● **Task statement**:
From the data below, return the exact lines starting at the line containing "An optional object" and ending at the line containing "[The MIT License", both included, and nothing else.

Stored items from a collection
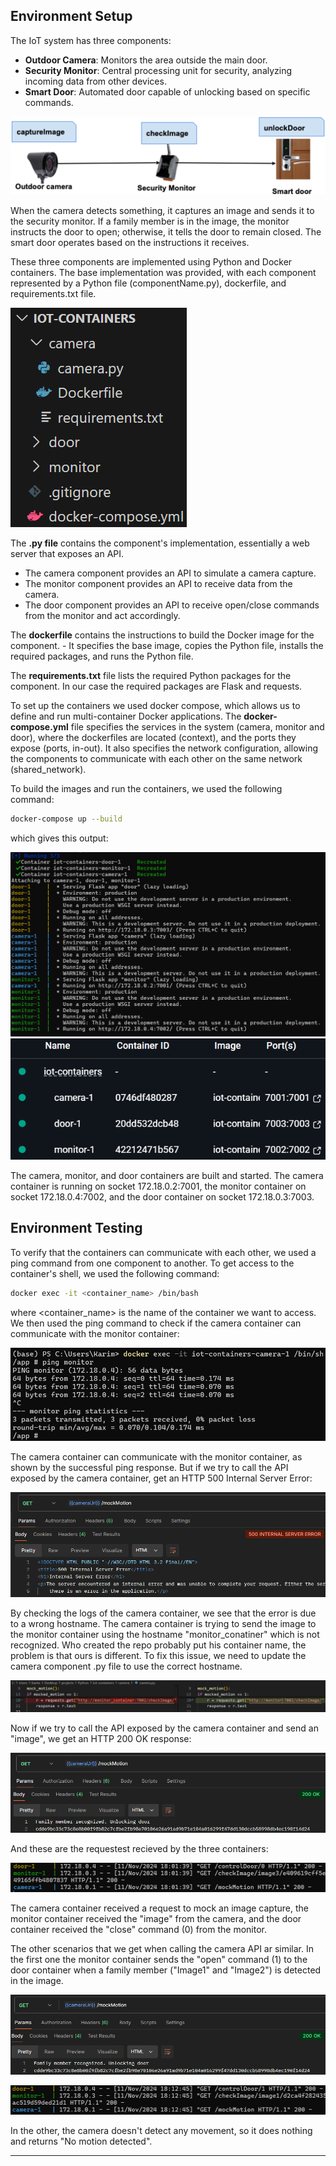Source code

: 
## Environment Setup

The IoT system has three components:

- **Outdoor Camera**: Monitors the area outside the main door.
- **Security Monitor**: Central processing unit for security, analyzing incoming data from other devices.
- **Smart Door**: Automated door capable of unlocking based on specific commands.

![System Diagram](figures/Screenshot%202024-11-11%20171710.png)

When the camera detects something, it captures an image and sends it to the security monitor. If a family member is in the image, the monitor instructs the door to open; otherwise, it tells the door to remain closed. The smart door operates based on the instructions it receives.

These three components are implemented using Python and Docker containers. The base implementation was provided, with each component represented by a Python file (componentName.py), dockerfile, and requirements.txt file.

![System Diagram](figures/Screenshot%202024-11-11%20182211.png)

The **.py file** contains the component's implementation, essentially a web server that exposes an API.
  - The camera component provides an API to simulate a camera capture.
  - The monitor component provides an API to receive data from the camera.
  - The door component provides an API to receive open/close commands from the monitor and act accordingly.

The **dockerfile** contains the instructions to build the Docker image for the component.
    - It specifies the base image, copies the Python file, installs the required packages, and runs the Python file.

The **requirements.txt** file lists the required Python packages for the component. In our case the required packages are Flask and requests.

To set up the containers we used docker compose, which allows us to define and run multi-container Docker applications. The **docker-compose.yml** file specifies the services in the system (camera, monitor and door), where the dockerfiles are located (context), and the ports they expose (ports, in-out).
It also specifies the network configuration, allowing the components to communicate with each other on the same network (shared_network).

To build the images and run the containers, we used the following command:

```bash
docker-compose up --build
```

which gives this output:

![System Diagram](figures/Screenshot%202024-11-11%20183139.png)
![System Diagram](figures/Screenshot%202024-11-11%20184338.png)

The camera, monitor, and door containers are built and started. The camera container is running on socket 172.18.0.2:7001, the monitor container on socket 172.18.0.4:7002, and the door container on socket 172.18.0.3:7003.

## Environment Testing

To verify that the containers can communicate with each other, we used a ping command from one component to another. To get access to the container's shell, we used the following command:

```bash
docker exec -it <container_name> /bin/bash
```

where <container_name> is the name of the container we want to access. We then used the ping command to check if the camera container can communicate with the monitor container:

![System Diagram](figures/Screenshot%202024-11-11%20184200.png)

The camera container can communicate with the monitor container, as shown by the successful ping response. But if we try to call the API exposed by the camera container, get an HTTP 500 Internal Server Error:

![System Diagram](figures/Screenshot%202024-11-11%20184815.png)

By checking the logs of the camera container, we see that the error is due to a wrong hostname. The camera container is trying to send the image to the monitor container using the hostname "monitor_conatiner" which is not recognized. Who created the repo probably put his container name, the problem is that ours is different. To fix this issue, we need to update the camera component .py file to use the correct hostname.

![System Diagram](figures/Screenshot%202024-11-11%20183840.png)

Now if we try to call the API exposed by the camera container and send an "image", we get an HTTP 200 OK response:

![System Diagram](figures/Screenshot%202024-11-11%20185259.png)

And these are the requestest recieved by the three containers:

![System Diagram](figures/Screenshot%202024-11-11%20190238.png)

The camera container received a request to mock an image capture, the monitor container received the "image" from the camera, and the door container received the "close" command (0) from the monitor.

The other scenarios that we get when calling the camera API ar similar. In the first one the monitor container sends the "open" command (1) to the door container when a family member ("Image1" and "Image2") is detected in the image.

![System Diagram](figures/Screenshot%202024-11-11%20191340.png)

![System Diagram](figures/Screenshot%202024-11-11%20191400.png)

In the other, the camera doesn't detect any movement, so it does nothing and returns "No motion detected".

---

---

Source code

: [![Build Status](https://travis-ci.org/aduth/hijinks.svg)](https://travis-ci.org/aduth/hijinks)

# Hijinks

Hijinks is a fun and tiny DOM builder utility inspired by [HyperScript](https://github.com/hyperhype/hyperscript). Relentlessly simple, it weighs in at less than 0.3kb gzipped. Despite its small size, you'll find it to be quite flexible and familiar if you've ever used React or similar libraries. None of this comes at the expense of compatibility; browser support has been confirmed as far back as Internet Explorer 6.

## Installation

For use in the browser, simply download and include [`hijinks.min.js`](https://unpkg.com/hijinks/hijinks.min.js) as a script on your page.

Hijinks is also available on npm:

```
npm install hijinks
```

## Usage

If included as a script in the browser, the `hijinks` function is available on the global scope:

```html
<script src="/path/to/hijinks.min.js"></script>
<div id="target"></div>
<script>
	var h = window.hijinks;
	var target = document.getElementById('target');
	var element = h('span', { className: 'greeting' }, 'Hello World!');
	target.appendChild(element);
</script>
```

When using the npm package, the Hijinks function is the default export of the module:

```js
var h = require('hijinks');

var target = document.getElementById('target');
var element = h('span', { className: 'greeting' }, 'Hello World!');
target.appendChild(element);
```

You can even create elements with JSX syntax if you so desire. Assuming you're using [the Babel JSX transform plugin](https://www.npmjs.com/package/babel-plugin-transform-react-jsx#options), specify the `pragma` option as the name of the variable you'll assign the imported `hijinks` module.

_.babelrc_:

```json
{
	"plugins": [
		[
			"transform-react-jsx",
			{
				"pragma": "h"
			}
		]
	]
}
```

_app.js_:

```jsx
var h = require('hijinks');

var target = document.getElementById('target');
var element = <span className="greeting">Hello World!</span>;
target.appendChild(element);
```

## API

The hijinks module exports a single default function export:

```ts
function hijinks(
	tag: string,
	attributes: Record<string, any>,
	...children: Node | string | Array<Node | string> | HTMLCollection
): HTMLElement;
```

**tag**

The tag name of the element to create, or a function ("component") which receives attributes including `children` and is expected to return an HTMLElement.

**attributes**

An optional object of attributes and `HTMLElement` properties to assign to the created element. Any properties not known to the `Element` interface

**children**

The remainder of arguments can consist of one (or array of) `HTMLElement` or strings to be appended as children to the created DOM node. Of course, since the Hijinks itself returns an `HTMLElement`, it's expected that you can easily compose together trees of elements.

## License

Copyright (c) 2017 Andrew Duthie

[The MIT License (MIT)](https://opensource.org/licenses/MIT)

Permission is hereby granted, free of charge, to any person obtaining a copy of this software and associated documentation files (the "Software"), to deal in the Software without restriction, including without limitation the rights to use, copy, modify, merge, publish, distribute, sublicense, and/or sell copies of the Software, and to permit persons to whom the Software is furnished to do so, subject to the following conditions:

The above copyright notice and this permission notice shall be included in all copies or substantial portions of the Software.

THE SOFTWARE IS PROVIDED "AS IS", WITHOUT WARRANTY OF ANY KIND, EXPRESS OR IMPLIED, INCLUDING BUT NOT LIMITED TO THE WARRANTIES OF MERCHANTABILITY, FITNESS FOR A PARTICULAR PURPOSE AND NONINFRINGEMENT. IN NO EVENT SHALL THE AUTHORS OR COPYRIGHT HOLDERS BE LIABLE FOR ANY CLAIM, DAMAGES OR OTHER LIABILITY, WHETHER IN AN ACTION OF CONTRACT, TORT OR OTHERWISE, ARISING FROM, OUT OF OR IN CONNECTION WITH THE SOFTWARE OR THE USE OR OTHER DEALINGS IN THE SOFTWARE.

● **Response to the task**:
An optional object of attributes and `HTMLElement` properties to assign to the created element. Any properties not known to the `Element` interface

**children**

The remainder of arguments can consist of one (or array of) `HTMLElement` or strings to be appended as children to the created DOM node. Of course, since the Hijinks itself returns an `HTMLElement`, it's expected that you can easily compose together trees of elements.

## License

Copyright (c) 2017 Andrew Duthie

[The MIT License (MIT)](https://opensource.org/licenses/MIT)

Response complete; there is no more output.